La prise de conscience de l’état de l’environnement marin et des engagements existants, ainsi que les mesures pouvant être prises pour améliorer l’état des océans, est une étape importante qui contribue à renforcer la mise en œuvre. À cet égard, l’approfondissement de nos connaissances des océans est une mesure essentielle. La recherche scientifique marine ainsi que l’échange d’informations et de données peuvent permettre de renforcer nos connaissances des océans et des mers et faciliter l’adoption de politiques. La Première Évaluation mondiale intégrée du milieu marin est un bel exemple de l’effort mondial mené par l’Assemblée générale pour améliorer l’interface science-politiques et s’assurer que les connaissances scientifiques contribuent à élaborer des politiques qui favorisent une gestion cohérente des océans.

La nécessité d’augmenter le financement et de renforcer les capacités est également soulignée.
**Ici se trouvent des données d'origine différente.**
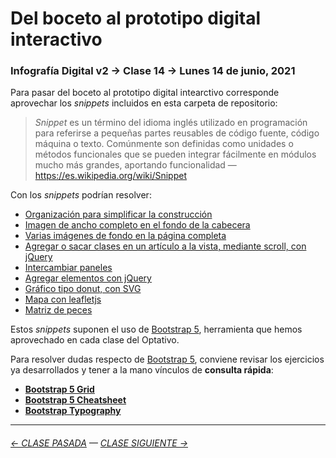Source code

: # Del boceto al prototipo digital interactivo 

### Infografía Digital v2 → Clase 14 → Lunes 14 de junio, 2021

Para pasar del boceto al prototipo digital intearctivo corresponde aprovechar los *snippets* incluidos en esta carpeta de repositorio: 

> *Snippet* es un término del idioma inglés utilizado en programación para referirse a pequeñas partes reusables de código fuente, código máquina o texto. Comúnmente son definidas como unidades o métodos funcionales que se pueden integrar fácilmente en módulos mucho más grandes, aportando funcionalidad — https://es.wikipedia.org/wiki/Snippet

Con los *snippets* podrían resolver: 

- [Organización para simplificar la construcción](https://profesorfaco.github.io/dno075-2021/clase-14/snippets/organizacion.html)
- [Imagen de ancho completo en el fondo de la cabecera](https://profesorfaco.github.io/dno075-2021/clase-14/snippets/encabezado.html)
- [Varias imágenes de fondo en la página completa](https://profesorfaco.github.io/dno075-2021/clase-14/snippets/imagenes_de_fondo.html)
- [Agregar o sacar clases en un artículo a la vista, mediante scroll, con jQuery](https://profesorfaco.github.io/dno075-2021/clase-14/snippets/viendo_un_article.html)
- [Intercambiar paneles](https://profesorfaco.github.io/dno075-2021/clase-14/snippets/intercambiar_paneles.html)
- [Agregar elementos con jQuery](https://profesorfaco.github.io/dno075-2021/clase-14/snippets/agregar_elementos.html)
- [Gráfico tipo donut, con SVG](https://profesorfaco.github.io/dno075-2021/clase-14/snippets/grafico_donut_simple.html)
- [Mapa con leafletjs](https://profesorfaco.github.io/dno075-2021/clase-14/snippets/mapa.html)
- [Matriz de peces](https://profesorfaco.github.io/dno075-2021/clase-14/snippets/matriz-de-peces.html)

Estos *snippets* suponen el uso de [Bootstrap 5](https://getbootstrap.com/), herramienta que hemos aprovechado en cada clase del Optativo. 

Para resolver dudas respecto de [Bootstrap 5](https://getbootstrap.com/), conviene revisar los ejercicios ya desarrollados y tener a la mano vínculos de **consulta rápida**:

- **[Bootstrap 5 Grid](https://getbootstrap.com/docs/5.0/examples/grid/)**
- **[Bootstrap 5 Cheatsheet](https://getbootstrap.com/docs/5.0/examples/cheatsheet/)**
- **[Bootstrap Typography](https://www.tutorialrepublic.com/twitter-bootstrap-tutorial/bootstrap-typography.php)**


- - - - - - - - - - - 

###### [← CLASE PASADA](https://github.com/profesorfaco/dno075-2021/tree/main/clase-13) — [CLASE SIGUIENTE →](https://github.com/profesorfaco/dno075-2021/tree/main/clase-15)
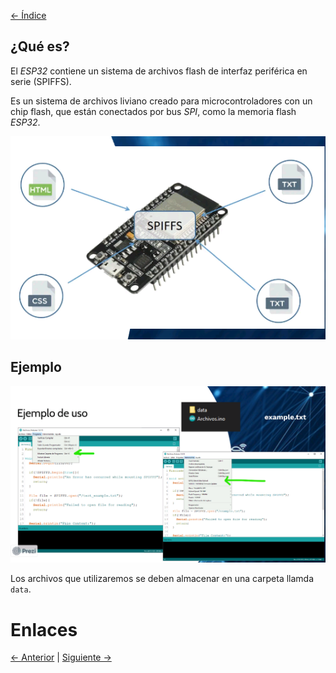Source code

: [<- Índice](../Internet%20of%20Things%20(IoT).md)

## ¿Qué es?

El *ESP32* contiene un sistema de archivos flash de interfaz periférica en serie (SPIFFS).

Es un sistema de archivos liviano creado para microcontroladores con un chip flash, que están conectados por bus *SPI*, como la memoria flash *ESP32*.

![spiffs.png](imagenes/spiffs.png)

## Ejemplo

![usoSpiffs.png](imagenes/usoSpiffs.png)

Los archivos que utilizaremos se deben almacenar en una carpeta llamda `data`.

# Enlaces

[<- Anterior](Protocolos%20de%20mensajeria%20(HTTP).md) | [Siguiente ->](Codigos%20b%C3%A1sicos%20HTTP.md)
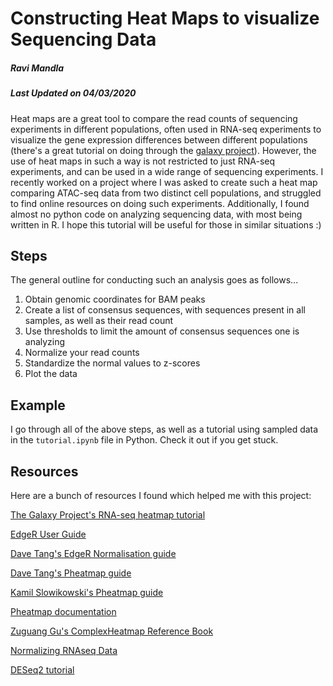 # Constructing Heat Maps to visualize Sequencing Data

##### Ravi Mandla

##### Last Updated on 04/03/2020

Heat maps are a great tool to compare the read counts of sequencing experiments in different populations, often used in RNA-seq experiments to visualize the gene expression differences between different populations (there's a great tutorial on doing through the [galaxy project](https://galaxyproject.github.io/training-material/topics/transcriptomics/tutorials/rna-seq-viz-with-heatmap2/tutorial.html)). However, the use of heat maps in such a way is not restricted to just RNA-seq experiments, and can be used in a wide range of sequencing experiments. I recently worked on a project where I was asked to create such a heat map comparing ATAC-seq data from two distinct cell populations, and struggled to find online resources on doing such experiments. Additionally, I found almost no python code on analyzing sequencing data, with most being written in R. I hope this tutorial will be useful for those in similar situations :)

## Steps

The general outline for conducting such an analysis goes as follows...

1. Obtain genomic coordinates for BAM peaks
2. Create a list of consensus sequences, with sequences present in all samples, as well as their read count
3. Use thresholds to limit the amount of consensus sequences one is analyzing
4. Normalize your read counts
5. Standardize the normal values to z-scores
6. Plot the data

## Example

I go through all of the above steps, as well as a tutorial using sampled data in the `tutorial.ipynb` file in Python. Check it out if you get stuck.

## Resources

Here are a bunch of resources I found which helped me with this project:

[The Galaxy Project's RNA-seq heatmap tutorial](https://galaxyproject.github.io/training-material/topics/transcriptomics/tutorials/rna-seq-viz-with-heatmap2/tutorial.html)

[EdgeR User Guide](https://www.bioconductor.org/packages/release/bioc/vignettes/edgeR/inst/doc/edgeRUsersGuide.pdf)

[Dave Tang's EdgeR Normalisation guide](https://davetang.org/muse/2011/01/24/normalisation-methods-for-dge-data/)

[Dave Tang's Pheatmap guide](https://davetang.org/muse/2018/05/15/making-a-heatmap-in-r-with-the-pheatmap-package/)

[Kamil Slowikowski's Pheatmap guide](https://slowkow.com/notes/pheatmap-tutorial/)

[Pheatmap documentation](https://cran.r-project.org/web/packages/pheatmap/pheatmap.pdf)

[Zuguang Gu's ComplexHeatmap Reference Book](https://jokergoo.github.io/ComplexHeatmap-reference/book/)

[Normalizing RNAseq Data](https://genomebiology.biomedcentral.com/articles/10.1186/gb-2010-11-3-r25)

[DESeq2 tutorial](http://bioconductor.org/packages/devel/bioc/vignettes/DESeq2/inst/doc/DESeq2.html)

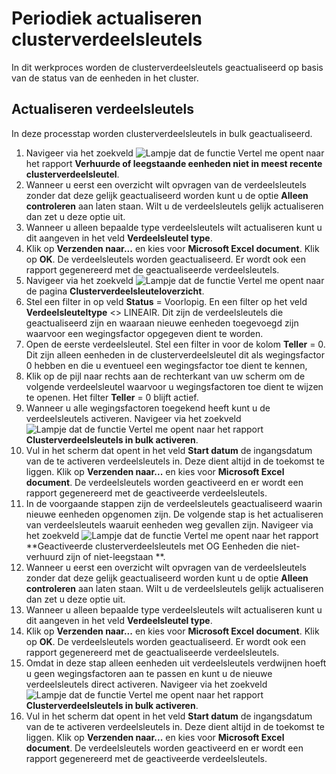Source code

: # Periodiek actualiseren clusterverdeelsleutels

In dit werkproces worden de clusterverdeelsleutels geactualiseerd op basis van de status van de eenheden in het cluster.

## Actualiseren verdeelsleutels

In deze processtap worden clusterverdeelsleutels in bulk geactualiseerd.

1. Navigeer via het zoekveld ![Lampje dat de functie Vertel me opent](https://docs.microsoft.com/nl-NL/dynamics365/business-central/media/ui-search/search_small.png "Vertel me wat u wilt doen") naar het rapport **Verhuurde of leegstaande eenheden niet in meest recente clusterverdeelsleutel**. 
2. Wanneer u eerst een overzicht wilt opvragen van de verdeelsleutels zonder dat deze gelijk geactualiseerd worden kunt u de optie **Alleen controleren** aan laten staan. Wilt u de verdeelsleutels gelijk actualiseren dan zet u deze optie uit. 
3. Wanneer u alleen bepaalde type verdeelsleutels wilt actualiseren kunt u dit aangeven in het veld **Verdeelsleutel type**.
4. Klik op **Verzenden naar...** en kies voor **Microsoft Excel document**.  Klik op **OK**. De verdeelsleutels worden geactualiseerd. Er wordt ook een rapport gegenereerd met de geactualiseerde verdeelsleutels. 
5. Navigeer via het zoekveld ![Lampje dat de functie Vertel me opent](https://docs.microsoft.com/nl-NL/dynamics365/business-central/media/ui-search/search_small.png "Vertel me wat u wilt doen") naar de pagina **Clusterverdeelsleuteloverzicht**. 
6. Stel een filter in op veld **Status** = Voorlopig. En een filter op het veld **Verdeelsleuteltype** <> LINEAIR. Dit zijn de verdeelsleutels die geactualiseerd zijn en waaraan nieuwe eenheden toegevoegd zijn waarvoor een wegingsfactor opgegeven dient te worden. 
7. Open de eerste verdeelsleutel. Stel een filter in voor de kolom **Teller** = 0. Dit zijn alleen eenheden in de clusterverdeelsleutel dit als wegingsfactor 0 hebben en die u eventueel een wegingsfactor toe dient te kennen,
8. Klik op de pijl naar rechts aan de rechterkant van uw scherm om de volgende verdeelsleutel waarvoor u wegingsfactoren toe dient te wijzen te openen. Het filter **Teller** = 0 blijft actief. 
9. Wanneer u alle wegingsfactoren toegekend heeft  kunt u de verdeelsleutels activeren. Navigeer via het zoekveld ![Lampje dat de functie Vertel me opent](https://docs.microsoft.com/nl-NL/dynamics365/business-central/media/ui-search/search_small.png "Vertel me wat u wilt doen") naar het rapport **Clusterverdeelsleutels in bulk activeren**. 
10. Vul in het scherm dat opent in het veld **Start datum** de ingangsdatum van de te activeren verdeelsleutels in. Deze dient altijd in de toekomst te liggen. Klik op **Verzenden naar...** en kies voor **Microsoft Excel document**. De verdeelsleutels worden geactiveerd en er wordt een rapport gegenereerd met de geactiveerde verdeelsleutels. 
11. In de voorgaande stappen zijn de verdeelsleutels geactualiseerd waarin nieuwe eenheden opgenomen zijn. De volgende stap is het actualiseren van verdeelsleutels waaruit eenheden weg gevallen zijn. Navigeer via het zoekveld ![Lampje dat de functie Vertel me opent](https://docs.microsoft.com/nl-NL/dynamics365/business-central/media/ui-search/search_small.png "Vertel me wat u wilt doen") naar het rapport **Geactiveerde clusterverdeelsleutels met OG Eenheden die niet-verhuurd zijn of niet-leegstaan **. 
12.  Wanneer u eerst een overzicht wilt opvragen van de verdeelsleutels zonder dat deze gelijk geactualiseerd worden kunt u de optie **Alleen controleren** aan laten staan. Wilt u de verdeelsleutels gelijk actualiseren dan zet u deze optie uit. 
13. Wanneer u alleen bepaalde type verdeelsleutels wilt actualiseren kunt u dit aangeven in het veld **Verdeelsleutel type**.
14. Klik op **Verzenden naar...** en kies voor **Microsoft Excel document**.  Klik op **OK**. De verdeelsleutels worden geactualiseerd. Er wordt ook een rapport gegenereerd met de geactualiseerde verdeelsleutels. 
15. Omdat in deze stap alleen eenheden uit verdeelsleutels verdwijnen hoeft u geen wegingsfactoren aan te passen en kunt u de nieuwe verdeelsleutels direct activeren. Navigeer via het zoekveld ![Lampje dat de functie Vertel me opent](https://docs.microsoft.com/nl-NL/dynamics365/business-central/media/ui-search/search_small.png "Vertel me wat u wilt doen") naar het rapport **Clusterverdeelsleutels in bulk activeren**. 
10. Vul in het scherm dat opent in het veld **Start datum** de ingangsdatum van de te activeren verdeelsleutels in. Deze dient altijd in de toekomst te liggen. Klik op **Verzenden naar...** en kies voor **Microsoft Excel document**. De verdeelsleutels worden geactiveerd en er wordt een rapport gegenereerd met de geactiveerde verdeelsleutels. 
<!--stackedit_data:
eyJoaXN0b3J5IjpbLTg3NDYxNjEyOF19
-->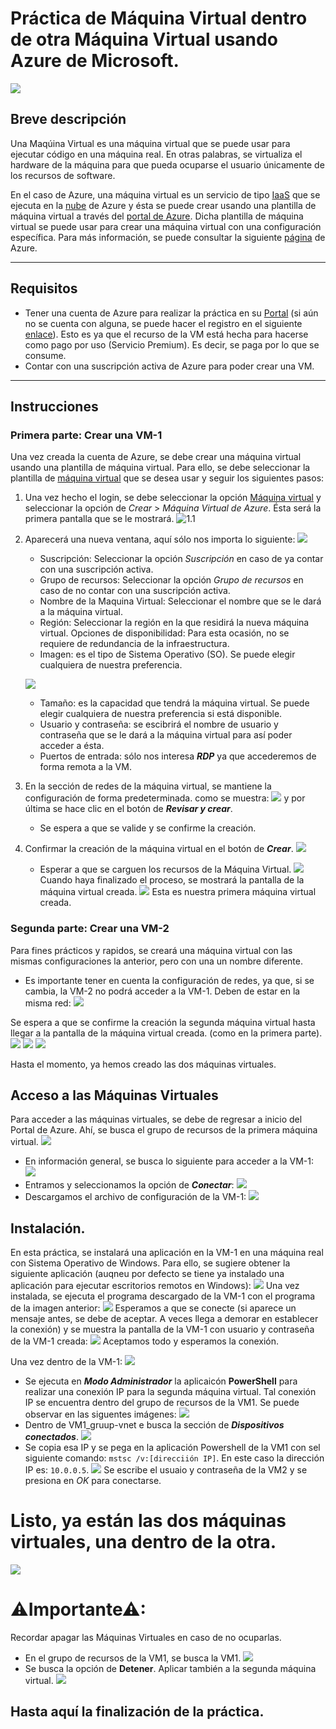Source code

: # Práctica de Máquina Virtual dentro de otra Máquina Virtual usando Azure de Microsoft.

![](https://connectoricons-prod.azureedge.net/releases/v1.0.1567/1.0.1567.2748/azurevm/icon.png)

## Breve descripción
Una Maqúina Virtual es una máquina virtual que se puede usar para ejecutar código en una máquina real. En otras palabras, se virtualiza el hardware de la máquina para que pueda ocuparse el usuario únicamente de los recursos de software.


En el caso de Azure, una máquina virtual es un servicio de tipo [IaaS](https://azure.microsoft.com/es-mx/overview/what-is-iaas/#overview) que se ejecuta en la [nube](https://azure.microsoft.com/es-mx/overview/what-is-the-cloud/) de Azure y ésta  se puede crear usando una plantilla de máquina virtual a través del [portal de Azure](https://portal.azure.com/#home). Dicha plantilla de máquina virtual se puede usar para crear una máquina virtual con una configuración específica. Para más información, se puede consultar la siguiente [página](https://docs.microsoft.com/es-mx/connectors/azurevm/) de Azure.

-----------

## Requisitos
 - Tener una cuenta de Azure para realizar la práctica en su [Portal](https://portal.azure.com/#home) (si aún no se cuenta con alguna, se puede hacer el registro en el siguiente [enlace](https://azure.microsoft.com/es-mx/free/)). Esto es ya que el recurso de la VM está hecha para hacerse como pago por uso (Servicio Premium). Es decir, se paga por lo que se consume.
 - Contar con una suscripción activa de Azure para poder crear una VM. 

-----------

## Instrucciones

### Primera parte: Crear una VM-1
Una vez creada la cuenta de Azure, se debe crear una máquina virtual usando una plantilla de máquina virtual. Para ello, se debe seleccionar la plantilla de [máquina virtual](https://portal.azure.com/#view/HubsExtension/BrowseResource/resourceType/Microsoft.Compute%2FVirtualMachines) que se desea usar y seguir los siguientes pasos:

1. Una vez hecho el login, se debe seleccionar la opción [Máquina virtual](https://portal.azure.com/#view/HubsExtension/BrowseResource/resourceType/Microsoft.Compute%2FVirtualMachines) y seleccionar la opción de *Crear* > *Máquina Virtual de Azure*. Ésta será la primera pantalla que se le mostrará.
![1.1](/PrácticaVMenVM/images/1.1.png)

2. Aparecerá una nueva ventana, aquí sólo nos importa lo siguiente:
![](/PrácticaVMenVM\images\2.1.png)
    - Suscripción: Seleccionar la opción *Suscripción* en caso de ya contar con una suscripción activa.
    - Grupo de recursos: Seleccionar la opción *Grupo de recursos* en caso de no contar con una suscripción activa.
    - Nombre de la Maquina Virtual: Seleccionar el nombre que se le dará a la máquina virtual.
    - Región: Seleccionar la región en la que residirá la nueva máquina virtual. 
    Opciones de disponibilidad: Para esta ocasión, no se requiere de redundancia de la infraestructura.
    - Imagen: es el tipo de Sistema Operativo (SO). Se puede elegir cualquiera de nuestra preferencia.

    ![](/PrácticaVMenVM\images\2.2.png)
    - Tamaño: es la capacidad que tendrá la máquina virtual. Se puede elegir cualquiera de nuestra preferencia si está disponible.
    - Usuario y contraseña: se escibrirá el nombre de usuario y contraseña que se le dará a la máquina virtual para así poder acceder a ésta.
    - Puertos de entrada: sólo nos interesa ***RDP*** ya que accederemos de forma remota a la VM.
3. En la sección de redes de la máquina virtual, se mantiene la configuración de forma predeterminada. como se muestra:
![](/PrácticaVMenVM\images\3.1.png) y por última se hace clic en el botón de ***Revisar y crear***.
    - Se espera a que se valide y se confirme la creación.


4. Confirmar la creación de la máquina virtual en el botón de ***Crear***.
![](/PrácticaVMenVM\images\4.1.png)
    - Esperar a que se carguen los recursos de la Máquina Virtual.
    ![](/PrácticaVMenVM\images\4.2.png)
    Cuando haya finalizado el proceso, se mostrará la pantalla de la máquina virtual creada.
    ![](/PrácticaVMenVM\images\4.3.png)
    Esta es nuestra primera máquina virtual creada.

### Segunda parte: Crear una VM-2

Para fines prácticos y rapidos, se creará una máquina virtual con las mismas configuraciones la anterior, pero con una un nombre diferente.
- Es importante tener en cuenta la configuración de redes, ya que, si se cambia, la VM-2 no podrá acceder a la VM-1. Deben de estar en la misma red:    ![](/PrácticaVMenVM\images\5.1.png)

Se espera a que se confirme la creación la segunda máquina virtual hasta llegar a la pantalla de la máquina virtual creada. (como en la primera parte).
![](/PrácticaVMenVM\images\5.2.png)
![](/PrácticaVMenVM\images\5.3.png)
![](/PrácticaVMenVM\images\5.4.png)

Hasta el momento, ya hemos creado las dos máquinas virtuales.

## Acceso a las Máquinas Virtuales

Para acceder a las máquinas virtuales, se debe de regresar a inicio del Portal de Azure. Ahí, se busca el grupo de recursos de la primera máquina virtual.
![](/PrácticaVMenVM\images\6.1.png)

- En información general, se busca lo siguiente para acceder a la VM-1:
    ![](/PrácticaVMenVM\images\6.2.png)
- Entramos y seleccionamos la opción de ***Conectar***:
    ![](/PrácticaVMenVM\images\6.3.png)
- Descargamos el archivo de configuración de la VM-1:
    ![](/PrácticaVMenVM\images\6.4.png)

## Instalación.
En esta práctica, se instalará una aplicación en la VM-1 en una máquina real con Sistema Operativo de Windows. Para ello, se sugiere obtener la siguiente aplicación (auqneu por defecto se tiene ya instalado una aplicación para ejecutar escritorios remotos en Windows):
![](/PrácticaVMenVM\images\7.1.png)
Una vez instalada, se ejecuta el programa descargado de la VM-1 con el programa de la imagen anterior:
![](/PrácticaVMenVM\images\7.2.png)
Esperamos a que se conecte (si aparece un mensaje antes, se debe de aceptar. A veces llega a demorar en establecer la conexión) y se muestra la pantalla de la VM-1 con usuario y contraseña de la VM-1 creada:
![](/PrácticaVMenVM\images\7.3.png)
Aceptamos todo y esperamos la conexión.

Una vez dentro de la VM-1:
![](/PrácticaVMenVM\images\8.1.png)
- Se ejecuta en ***Modo Administrador*** la aplicaicón **PowerShell** para realizar una conexión IP para la segunda máquina virtual. Tal conexión IP se encuentra dentro del grupo de recursos de la VM1. Se puede observar en las siguentes imágenes:
![](/PrácticaVMenVM\images\8.2.png)
- Dentro de VM1_gruup-vnet e busca la sección de ***Dispositivos conectados***.
![](/PrácticaVMenVM\images\8.4.png)
- Se copia esa IP y se pega en la aplicación Powershell de la VM1 con sel siguiente comando:
`mstsc /v:[direcciión IP]`. En este caso la dirección IP es: `10.0.0.5`.
![](/PrácticaVMenVM\images\8.3.png)
Se escribe el usuaio y contraseña de la VM2 y se presiona en *OK* para conectarse.

# Listo, ya están las dos máquinas virtuales, una dentro de la otra.
![](/PrácticaVMenVM\images\8.5.png)

# **⚠Importante⚠**: 
Recordar apagar las Máquinas Virtuales en caso de no ocuparlas.
- En el grupo de recursos de la VM1, se busca la VM1.
![](/PrácticaVMenVM\images\9.1.png)
- Se busca la opción de **Detener**. Aplicar también a la segunda máquina virtual.
![](/PrácticaVMenVM\images\9.2.png)

## Hasta aquí la finalización de la práctica.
Les pays en développement, en particulier les petits États insulaires en développement et les pays les moins avancés, sont confrontés à des obstacles importants dans la gestion des espaces maritimes en raison du manque de ressources et de capacités. Dans de nombreux cas, les initiatives liées à l’océan souffrent d’un manque de financement soutenu, y compris en matière de renforcement des capacités. Des approches innovantes et un usage rationnel des partenariats pourraient permettre de surmonter ces obstacles.

Si nous voulons optimiser à long terme les avantages offerts par les océans et réaliser le développement durable, notre défi consistera à passer des paroles aux actes. À cet égard, la Conférence sur les océans, qui aura lieu au Siège des Nations Unies du 5 au 9 juin 2017, est appelée à jouer un rôle important.

*Secrétaire général adjoint aux affaires juridiques et Conseiller juridique des Nations Unies ainsi que Conseiller spécial des Présidents de la Conférence sur les océans concernant les océans et les affaires juridiques.